その前に、現状は同じキャリアを使い続けるよりも乗り換えた方が、端末は安くなる上にキャッシュバックまであるのですから、SIMロックが障害になってるとも思えないんですよねえ。
キャッシュバックもらえて端末もタダなんて状況を横目に同じキャリアを使ってる人が、SIMロック解除できるからと言って乗り換えるようになるなんて、どう考えてもあり得ないでしょう。
Commented by ke-onblog at 2014-12-23 01:11
にぱいあーるさん、こんばんわ~

本当におっしゃる通りですね。私もこのSIMロック解除義務化が目指すところがよく判りません・・・。
ロックが解除できるようになる事自体は良いと思うのですが、問題はそこから先ですよね。

キャリアの窓口、大変なことになりそうですねぇ(苦笑)。この端末を解除したらどのバンドが使え、どのキャリアで、どのようなエリアで使えるのか、というのがハッキリと判らないと一般人(私も含む)には移動先すら決められ無さそうです。

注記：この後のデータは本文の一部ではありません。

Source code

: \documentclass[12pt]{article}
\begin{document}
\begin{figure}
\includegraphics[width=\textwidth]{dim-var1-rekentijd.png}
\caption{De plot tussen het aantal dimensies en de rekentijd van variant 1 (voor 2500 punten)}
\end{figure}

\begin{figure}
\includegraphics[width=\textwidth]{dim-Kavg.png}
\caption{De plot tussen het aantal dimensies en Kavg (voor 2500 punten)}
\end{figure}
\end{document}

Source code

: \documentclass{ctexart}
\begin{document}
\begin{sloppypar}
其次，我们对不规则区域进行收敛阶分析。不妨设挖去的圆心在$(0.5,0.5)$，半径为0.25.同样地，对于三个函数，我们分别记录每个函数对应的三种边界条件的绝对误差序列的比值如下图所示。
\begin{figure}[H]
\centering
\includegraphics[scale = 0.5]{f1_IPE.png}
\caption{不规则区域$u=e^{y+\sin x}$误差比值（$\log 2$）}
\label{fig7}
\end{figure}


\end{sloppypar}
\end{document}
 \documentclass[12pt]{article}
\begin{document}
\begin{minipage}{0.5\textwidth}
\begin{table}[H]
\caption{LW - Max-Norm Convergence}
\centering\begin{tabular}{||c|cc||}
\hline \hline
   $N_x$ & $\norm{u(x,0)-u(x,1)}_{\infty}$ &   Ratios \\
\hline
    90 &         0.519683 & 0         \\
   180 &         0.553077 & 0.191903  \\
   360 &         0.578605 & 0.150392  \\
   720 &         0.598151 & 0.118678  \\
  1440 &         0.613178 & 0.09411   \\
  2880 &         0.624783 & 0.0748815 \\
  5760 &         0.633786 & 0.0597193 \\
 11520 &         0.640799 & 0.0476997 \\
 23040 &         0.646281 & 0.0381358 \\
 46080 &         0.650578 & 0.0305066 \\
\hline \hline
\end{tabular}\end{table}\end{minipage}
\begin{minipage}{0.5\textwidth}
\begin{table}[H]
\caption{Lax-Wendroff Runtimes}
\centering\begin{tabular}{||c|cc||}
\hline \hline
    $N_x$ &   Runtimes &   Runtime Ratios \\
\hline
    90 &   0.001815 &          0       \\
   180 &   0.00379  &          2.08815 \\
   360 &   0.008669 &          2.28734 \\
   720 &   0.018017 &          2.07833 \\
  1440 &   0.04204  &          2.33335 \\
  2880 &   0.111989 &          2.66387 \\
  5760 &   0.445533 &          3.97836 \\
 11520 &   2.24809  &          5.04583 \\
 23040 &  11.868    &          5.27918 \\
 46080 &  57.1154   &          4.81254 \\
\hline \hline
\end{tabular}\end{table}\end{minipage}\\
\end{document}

制度を先に整えるのが良いのか、実際のサービス・システムを根本から改変することを優先すべきなのか判りませんが、このままでは何も変わらないどころか無用な混乱ばかりを引き起こしそうですね。今後の対応に期待・・・できるのでしょうか?? (´Д`)
Commented by にぱいあーる at 2014-12-23 12:54 x
昨夜は、善良な目線からの意見をしました。
ここで、ちょっと下衆な目線から。
キャリアとしては、混乱を招く他社端末の使用は控えてもらいたい、となれば、乗り換えの際には自社端末を買いやすくするという手段が考えられます。
となればすぐに思い付くのは、現状同様かそれ以上の乗り換え時の端末購入優遇措置。具体的には大幅割引やキャッシュバックです。
ということで、キャッシュバック戦線は激化する、と読みます。
総務省としてみれば皮肉でしょうが、自分のまいた種ですね。
Commented by ke-onblog at 2014-12-23 13:28
なるほど、SIMロック解除義務化でキャッシュバックは増える可能性すらありそうとのことですね。本当に本末転倒なルールになってしまいそうですね。

SIMロック解除義務化の話題が登場した初期にはスマホ転売、携帯乞食は終了かと覚悟したものですが、どうやら過剰に心配する必要はなさそうですね(公平性という意味では決して良いことではないのでしょうけれど)。